Florida Rep. Matt Gaetz got roasted by a top U.S. military leader over critical race theory

Florida rep Matt Gaetz got roasted by a top US military leader over critical race theory
Screenshot via CSPAN

Today, top military brass had to spend the afternoon at the House Armed Services Committee defending their approach to addressing racism and extremism within the military's own ranks from Republicans who seem to be very concerned that learning about America’s very racist past is now a bad thing.

One of the better moments from the hearing came when Army Gen. Mark A. Milley, who is also the chairman of the Joint Chiefs of Staff, testified by putting a fire hose to the incredibly fake outrage from two Florida congressional Republicans, Michael Waltz and Matt Gaetz.

Waltz, a former Army officer representing Florida’s District 6, spent his allotted time getting visibly agitated that cadets at West Point now have the opportunity to learn about things like critical race theory and even “woke” topics like “understanding whiteness and white rage.” Gaetz, a District 1 congressman who is still under investigation for sex crimes with a minor, then piled on with similar complaints, arguing that officers told him privately that the critical race theory classes were counterproductive and “harmful.”

Using a tone of voice typically reserved for dads who just found out their teen dented the minivan, Milley responded to Gaetz and Waltz in a stern two-minute takedown.

“I’ve read Mao Zedong. I’ve read Karl Marx. I’ve read Lenin. That doesn’t make me a Communist,” responded Milley. “So what is wrong with understanding … the country which we are here to defend?”

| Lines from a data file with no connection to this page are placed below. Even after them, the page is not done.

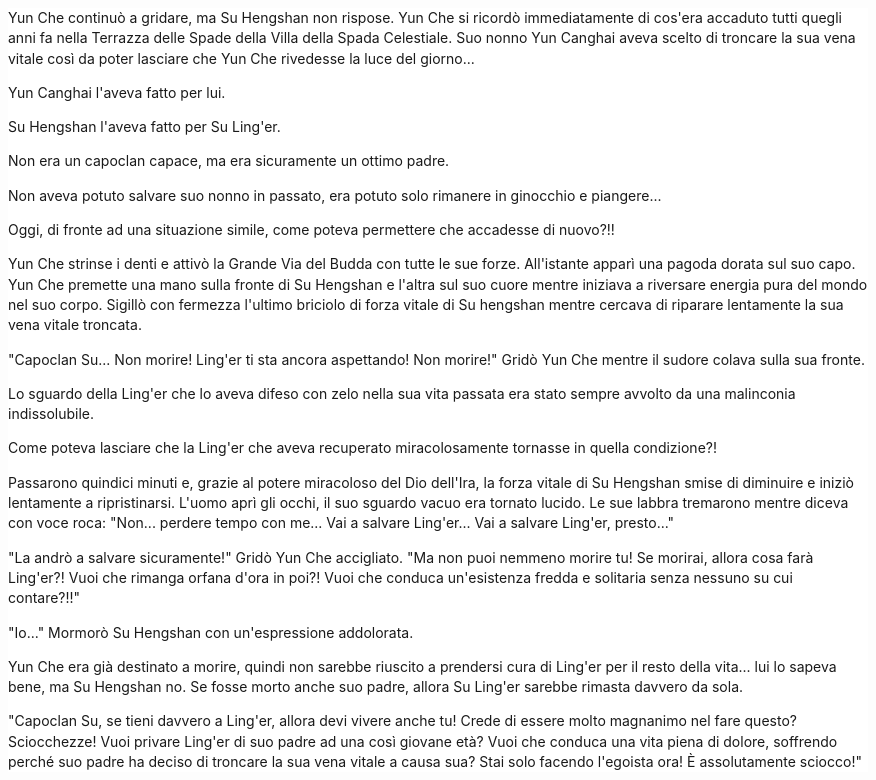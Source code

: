 
Yun Che continuò a gridare, ma Su Hengshan non rispose. Yun Che si ricordò immediatamente di cos'era accaduto tutti quegli anni fa nella Terrazza delle Spade della Villa della Spada Celestiale. Suo nonno Yun Canghai aveva scelto di troncare la sua vena vitale così da poter lasciare che Yun Che rivedesse la luce del giorno...


Yun Canghai l'aveva fatto per lui.


Su Hengshan l'aveva fatto per Su Ling'er.


Non era un capoclan capace, ma era sicuramente un ottimo padre.


Non aveva potuto salvare suo nonno in passato, era potuto solo rimanere in ginocchio e piangere...


Oggi, di fronte ad una situazione simile, come poteva permettere che accadesse di nuovo?!!


Yun Che strinse i denti e attivò la Grande Via del Budda con tutte le sue forze. All'istante apparì una pagoda dorata sul suo capo. Yun Che premette una mano sulla fronte di Su Hengshan e l'altra sul suo cuore mentre iniziava a riversare energia pura del mondo nel suo corpo. Sigillò con fermezza l'ultimo briciolo di forza vitale di Su hengshan mentre cercava di riparare lentamente la sua vena vitale troncata.


"Capoclan Su... Non morire! Ling'er ti sta ancora aspettando! Non morire!" Gridò Yun Che mentre il sudore colava sulla sua fronte.


Lo sguardo della Ling'er che lo aveva difeso con zelo nella sua vita passata era stato sempre avvolto da una malinconia indissolubile.


Come poteva lasciare che la Ling'er che aveva recuperato miracolosamente tornasse in quella condizione?!


Passarono quindici minuti e, grazie al potere miracoloso del Dio dell'Ira, la forza vitale di Su Hengshan smise di diminuire e iniziò lentamente a ripristinarsi. L'uomo aprì gli occhi, il suo sguardo vacuo era tornato lucido. Le sue labbra tremarono mentre diceva con voce roca: "Non... perdere tempo con me... Vai a salvare Ling'er... Vai a salvare Ling'er, presto..."


"La andrò a salvare sicuramente!" Gridò Yun Che accigliato. "Ma non puoi nemmeno morire tu! Se morirai, allora cosa farà Ling'er?! Vuoi che rimanga orfana d'ora in poi?! Vuoi che conduca un'esistenza fredda e solitaria senza nessuno su cui contare?!!"


"Io..." Mormorò Su Hengshan con un'espressione addolorata.


Yun Che era già destinato a morire, quindi non sarebbe riuscito a prendersi cura di Ling'er per il resto della vita... lui lo sapeva bene, ma Su Hengshan no. Se fosse morto anche suo padre, allora Su Ling'er sarebbe rimasta davvero da sola.


"Capoclan Su, se tieni davvero a Ling'er, allora devi vivere anche tu! Crede di essere molto magnanimo nel fare questo? Sciocchezze! Vuoi privare Ling'er di suo padre ad una così giovane età? Vuoi che conduca una vita piena di dolore, soffrendo perché suo padre ha deciso di troncare la sua vena vitale a causa sua? Stai solo facendo l'egoista ora! È assolutamente sciocco!"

“I personally find it offensive that we are accusing the United States military, our general officers, our commissioned and noncommissioned officers, of being, quote, ‘woke’ or something else because we’re studying some theories that are out there,” Milley continued.

At one point the camera cuts to Gaetz, who looks like he just realized that Joel Greenberg’s Venmo transactions were in fact public.